Cette situation peut paraître paradoxale : comment un agriculteur peut-il se retrouver à payer plus de charges sociales parce qu’il a reçu un tracteur gratuitement ? En réalité, le législateur part du principe que ce tracteur va générer des avantages économiques futurs (gains de productivité, économies de location ou de prestation), qui justifient sa prise en compte dans le revenu professionnel. En pratique, il peut être judicieux, lorsqu’un don en nature substantiel est envisagé, d’anticiper cet impact avec votre conseil (expert-comptable ou centre de gestion) afin d’adapter, si possible, la stratégie d’investissement, le calendrier ou la structure juridique (par exemple, passage à l’IS pour certaines EARL).

Les reçus fiscaux et l’application du dispositif coluche aux dons agricoles

Le dispositif dit “Coluche” prévoit une réduction d’impôt renforcée pour les dons au profit d’organismes qui fournissent gratuitement des repas, des soins ou un logement aux personnes en difficulté. Dans le secteur agricole, ce dispositif concerne surtout les exploitations qui font des dons (denrées alimentaires, produits frais, semences, intrants) à des associations d’aide alimentaire ou à des structures caritatives reconnues. Pour bénéficier de la réduction d’impôt prévue à l’article 238 bis du CGI, l’exploitation doit obtenir un reçu fiscal conforme au modèle administratif, sur lequel figure la valorisation du don en nature.

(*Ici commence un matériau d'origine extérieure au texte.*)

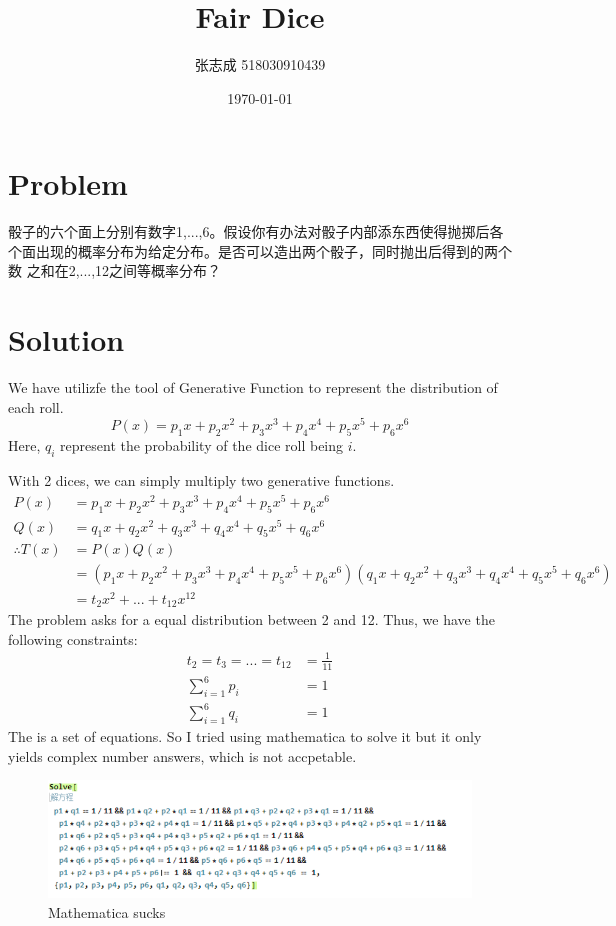 \documentclass[UTF8, 12pt]{ctexart}
\title{Fair Dice}
\author{张志成 518030910439}
\date{\today}
\begin{document}
    \maketitle

    \section{Problem}
    骰子的六个面上分别有数字1,...,6。假设你有办法对骰子内部添东西使得抛掷后各个面出现的概率分布为给定分布。是否可以造出两个骰子，同时抛出后得到的两个数
    之和在2,...,12之间等概率分布？

    \section{Solution}
    We have utilizfe the tool of Generative Function to represent the distribution of each roll. 
    $$ P(x) = p_1x + p_2x^2 + p_3x^3 + p_4x^4 + p_5x^5 + p_6x^6 $$
    Here, $q_i$ represent the probability of the dice roll being $i$.
    
    With 2 dices, we can simply multiply two generative functions.
    \begin{align*}
        P(x) &= p_1x + p_2x^2 + p_3x^3 + p_4x^4 + p_5x^5 + p_6x^6 \\
        Q(x) &= q_1x + q_2x^2 + q_3x^3 + q_4x^4 + q_5x^5 + q_6x^6 \\
        \therefore T(x) &= P(x)Q(x) \\ &= (p_1x + p_2x^2 + p_3x^3 + p_4x^4 + p_5x^5 + p_6x^6)(q_1x + q_2x^2 + q_3x^3 + q_4x^4 + q_5x^5 + q_6x^6) \\
        &= t_2x^2 + ... + t_{12}x^{12}
    \end{align*}
    The problem asks for a equal distribution between 2 and 12.
    Thus, we have the following constraints:
    \begin{align}
        t_2 = t_3 = ... = t_{12} &= \frac{1}{11} \\
        \sum_{i = 1}^{6} p_i &= 1 \\
        \sum_{i = 1}^{6} q_i &= 1
    \end{align}
    The is a set of equations. So I tried using mathematica to solve it but it only yields complex number answers, which is not accpetable.
    \begin{figure}[htbp]
        \includegraphics{solve.png}
        \caption{Mathematica sucks}
    \end{figure}
\end{document}
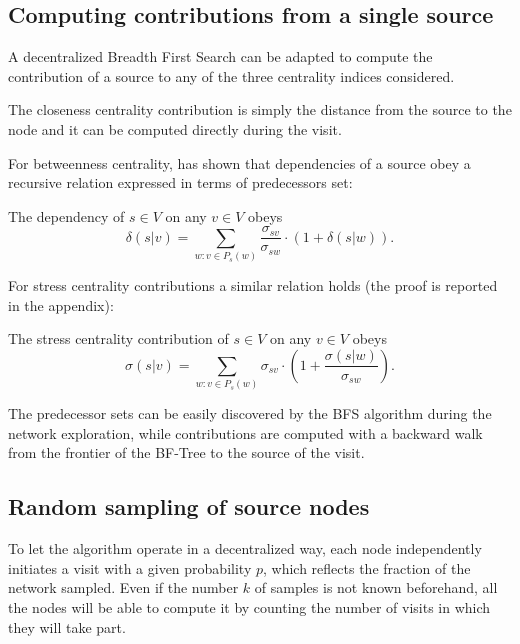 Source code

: \subsection{Computing contributions from a single source}
\label{sec:recursive}

A decentralized Breadth First Search can be adapted to compute the contribution of a source to any of the three centrality indices considered.

The closeness centrality contribution is simply the distance from the source to the node and it can be computed directly during the visit.

For betweenness centrality, \citet{brandes2001} has shown that dependencies of a source obey a recursive relation expressed in terms of predecessors set:
\begin{theorem}[Brandes, 2001]
\label{th:contrib:bc}
The dependency of $s \in V$ on any $v \in V$ obeys
\begin{equation} \label{eq:th:contrib:bc}
\delta(s|v) = \sum_{w : v \in P_s(w)} \frac{\sigma_{sv}}{\sigma_{sw}} \cdot (1 + \delta(s|w)) .
\end{equation}
\end{theorem}
For stress centrality contributions a similar relation holds (the proof is reported in the appendix):
\begin{theorem}
\label{th:contrib:sc}
The stress centrality contribution of $s \in V$ on any $v \in V$ obeys
\begin{equation} \label{eq:th:contrib:sc}
\sigma(s|v) = \sum_{w : v \in P_s(w)} \sigma_{sv} \cdot \left( 1 + \frac{\sigma(s|w)}{\sigma_{sw}} \right) .
\end{equation}
\end{theorem}

The predecessor sets can be easily discovered by the BFS algorithm during the network exploration, while contributions are computed with a backward walk from the frontier of the BF-Tree to the source of the visit.

\subsection{Random sampling of source nodes}

To let the algorithm operate in a decentralized way, each node independently initiates a visit with a given probability $p$, which reflects the fraction of the network sampled. Even if the number $k$ of samples is not known beforehand, all the nodes will be able to compute it by counting the number of visits in which they will take part.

La spécificité agricole tient au mode de valorisation : depuis 2025, la doctrine fiscale impose de retenir le coût de revient des biens donnés (coût de production pour un bien produit, prix d’achat majoré des frais accessoires pour un bien acheté), et non la valeur de vente potentielle. Cette règle évite que l’entreprise bénéficie d’un avantage fiscal sur une marge qu’elle ne réalise pas. Pour les donateurs agricoles, le reçu fiscal doit donc mentionner la description des produits, leurs quantités et le montant du coût de revient que l’exploitation a elle-même déterminé et communiqué à l’organisme bénéficiaire. Là encore, une bonne coordination entre l’agriculteur, son comptable et l’association bénéficiaire permet de fiabiliser le dispositif et de sécuriser la réduction d’impôt correspondante.

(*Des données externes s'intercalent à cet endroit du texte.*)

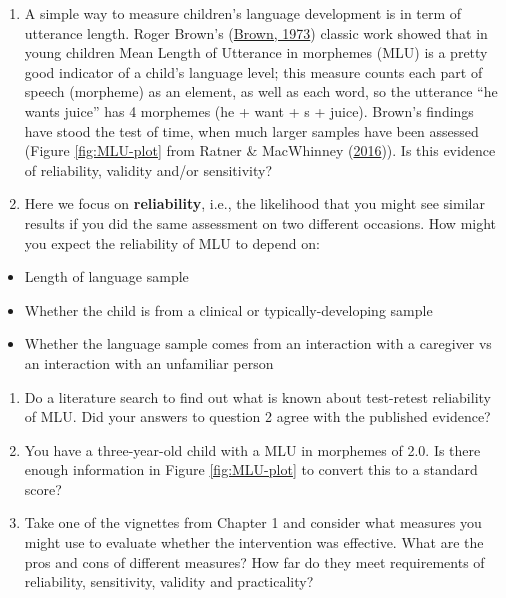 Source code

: \documentclass{krantz}
\providecommand{\tightlist}{%
\setlength{\itemsep}{0pt}\setlength{\parskip}{0pt}}
\begin{document}
\begin{enumerate}
\def\labelenumi{\arabic{enumi}.}
\item
  A simple way to measure children's language development is in term of utterance length. Roger Brown's (\protect\hyperlink{ref-brown1973}{Brown, 1973}) classic work showed that in young children Mean Length of Utterance in morphemes (MLU) is a pretty good indicator of a child's language level; this measure counts each part of speech (morpheme) as an element, as well as each word, so the utterance ``he wants juice'' has 4 morphemes (he + want + s + juice). Brown's findings have stood the test of time, when much larger samples have been assessed (Figure \ref{fig:MLU-plot} from Ratner \& MacWhinney (\protect\hyperlink{ref-ratner2016}{2016})). Is this evidence of reliability, validity and/or sensitivity?
\item
  Here we focus on \textbf{reliability}, i.e., the likelihood that you might see similar results if you did the same assessment on two different occasions. How might you expect the reliability of MLU to depend on:
\end{enumerate}

\begin{itemize}
\tightlist
\item
  Length of language sample
\item
  Whether the child is from a clinical or typically-developing sample
\item
  Whether the language sample comes from an interaction with a caregiver vs an interaction with an unfamiliar person
\end{itemize}

\begin{enumerate}
\def\labelenumi{\arabic{enumi}.}
\setcounter{enumi}{2}
\item
  Do a literature search to find out what is known about test-retest reliability of MLU. Did your answers to question 2 agree with the published evidence?
\item
  You have a three-year-old child with a MLU in morphemes of 2.0. Is there enough information in Figure \ref{fig:MLU-plot} to convert this to a standard score?
\item
  Take one of the vignettes from Chapter 1 and consider what measures you might use to evaluate whether the intervention was effective. What are the pros and cons of different measures? How far do they meet requirements of reliability, sensitivity, validity and practicality?
\end{enumerate}
\end{document}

Les contrôles et justificatifs requis lors d’un audit comptable agricole

En cas d’audit comptable agricole, qu’il soit mené par un commissaire aux comptes, un centre de gestion agréé ou l’administration fiscale, les dons en nature font l’objet d’une attention particulière. Pourquoi ? Parce qu’ils constituent, par nature, des flux sans contrepartie monétaire, donc plus difficiles à tracer qu’une facture classique. L’auditeur cherchera à vérifier trois points essentiels : la réalité du don (a-t-il bien eu lieu ?), sa qualification (don réel ou parrainage déguisé ?) et sa valorisation (le montant retenu est-il justifié et raisonnable ?). À cette fin, il demandera généralement l’attestation de don, le certificat de valorisation, les références de marché (Mercuriale, barèmes, devis) et, le cas échéant, des éléments sur l’utilisation ultérieure du bien (immobilisation, stock, charges).

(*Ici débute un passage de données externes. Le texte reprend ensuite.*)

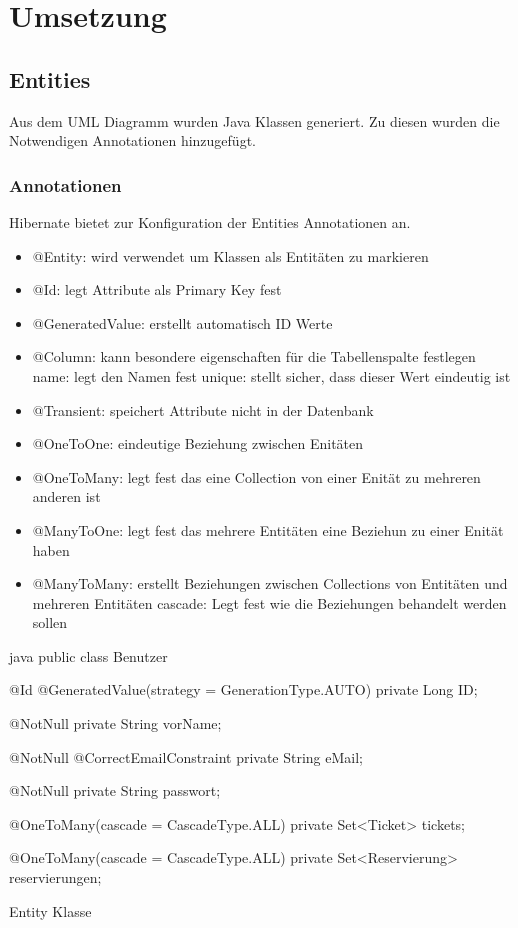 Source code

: \section{Umsetzung}

\subsection{Entities}

Aus dem UML Diagramm wurden Java Klassen generiert. Zu diesen wurden die Notwendigen Annotationen hinzugefügt. 

\subsubsection{Annotationen}

	Hibernate bietet zur Konfiguration der Entities Annotationen an. 
	
	\begin{itemize}
		\item[] @Entity: wird verwendet um Klassen als Entitäten zu markieren
		\item[] @Id: legt Attribute als Primary Key fest
		\item[] @GeneratedValue: erstellt automatisch ID Werte
		\item[] @Column: kann besondere eigenschaften für die Tabellenspalte festlegen
		\subitem name: legt den Namen fest
		\subitem unique: stellt sicher, dass dieser Wert eindeutig ist
		\item[] @Transient: speichert Attribute nicht in der Datenbank
		\item[] @OneToOne: eindeutige Beziehung zwischen Enitäten
		\item[] @OneToMany: legt fest das eine Collection von einer Enität zu mehreren anderen ist
		\item[] @ManyToOne: legt fest das mehrere Entitäten eine Beziehun zu einer Enität haben
		\item[] @ManyToMany: erstellt Beziehungen zwischen Collections von Entitäten und mehreren Entitäten
		\subitem cascade: Legt fest wie die Beziehungen behandelt werden sollen
		  
	\end{itemize}

	\begin{listing}
	\begin{code}[]{java}
	public class Benutzer {
		
		@Id
		@GeneratedValue(strategy = GenerationType.AUTO)
		private Long ID;
		
		@NotNull
		private String vorName;
		
		@NotNull
		@CorrectEmailConstraint
		private String eMail;
		
		@NotNull
		private String passwort;
		
		@OneToMany(cascade = CascadeType.ALL)
		private Set<Ticket> tickets;
		
		@OneToMany(cascade = CascadeType.ALL)
		private Set<Reservierung> reservierungen;
	}
	\end{code}
	\caption{Entity Klasse}
	\end{listing}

Pour une exploitation agricole, se préparer à ce type de contrôle revient un peu à préparer une parcelle avant le semis : plus le sol est bien travaillé en amont, moins les mauvaises surprises apparaissent ensuite. Concrètement, vous pouvez :

  • mettre en place un registre des dons en nature, mis à jour à chaque opération ;
  • archiver systématiquement les courriers, conventions et pièces justificatives liés aux dons ;
  • documenter la méthode de valorisation (sources, calculs, hypothèses retenues) ;
  • vérifier la cohérence entre les montants comptabilisés, les inventaires physiques et les déclarations fiscales ou sociales.

Un auditeur sera d’autant plus rassuré que vous pourrez répondre rapidement à ses questions : “Comment avez-vous déterminé la valeur de ces 50 génisses données par la coopérative ?” ou “Sur quelle Mercuriale vous êtes-vous appuyé pour ces 20 tonnes de maïs ?”. En définitive, la comptabilisation des dons en nature dans le secteur agricole n’est pas seulement une question de technique comptable ; c’est aussi un enjeu de gouvernance et de transparence, qui contribue à renforcer la confiance entre l’exploitation, ses partenaires économiques, ses financeurs et l’administration.